Because I believe all volunteers who work with children are charged by God to lead those little ones to Him, I am always looking out for great resources on leadership to share with you. Recently, I was given the opportunity to review a brand new book on leadership H3 Leadership: Be Humble. Stay Hungry. Always Hustle, by Brad Lomenick.
Lomenick is probably best known for his work leading the Christian Catalyst conferences. He recently took a sabbatical and this book is the result of his reflections. Lomenick breaks down leadership into three primary categories: humble, hungry and hustle. Humble is about discovering who you really are and what you were created to do. Hungry tackles issues surrounding how to figure out what to do with the information you discovered under humble. Hustle is being a great leader when you have found your “assignments” in life.

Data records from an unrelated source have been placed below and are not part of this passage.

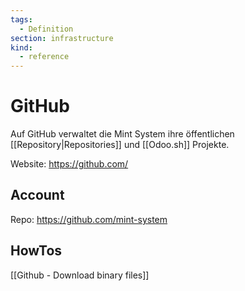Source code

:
 ```yaml
---
tags:
  - Definition
section: infrastructure
kind:
  - reference
---
```


# GitHub

Auf GitHub verwaltet die Mint System ihre öffentlichen [[Repository|Repositories]] und [[Odoo.sh]] Projekte.

Website: <https://github.com/>

## Account

Repo: <https://github.com/mint-system>

## HowTos

[[Github - Download binary files]]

Each of the three broad areas is further broken down into various chapters, all focused on developing good leadership habits. From self-discovery to bravery to team building, this book is extremely thorough in addressing the things that make someone an effective leader.
The entire time I was reading this book, I was torn. If this were merely a secular book on leadership, I would say it is one of the better ones I have ever read. Lomenick knows from experience not only what makes a great leader but also the common problems and pitfalls in leadership. He covers each topic well and gives lots of practical tips. He even ends each chapter with quotes from other well known leaders.
What kept bugging me was that although this is a faith based book, ultimately it felt secular. Please don’t misunderstand. Everything in the book is absolutely moral and even excellent advice. Lomenick mentions several scriptures and talks about faith as part of being a good leader. Unfortunately, it felt as if God were the sprinkles on the cake and not the cake itself. To me a Christian leader should begin with God and see his life as following the plans God has laid before him. The true leader is always God and we are merely secondary leaders.
Because the author didn’t take that perspective (at least not strongly), there was little advice on how to discover God’s plans for your ministry or to really tap into prayer, circumstances, people and the Holy Spirit to find what God wants you to do in leadership. There were some nods to God’s guidance but it felt more like the author believes God gifts us and then we decide where those gifts take us and use prayer as merely one of many tools.
If you want some great leadership advice, this really is a wonderful book on leadership. If you want more of a Bible study on the topic or are looking for more advice on how to know, understand and execute God’s plan as a servant leader, this book is good, but probably not your best choice. I plan on keeping it in my library though, as I do believe it gave a lot of practical reminders and good leadership advice.
This book was provided to me for free in exchange for my honest review. An affiliate link is included for your convenience.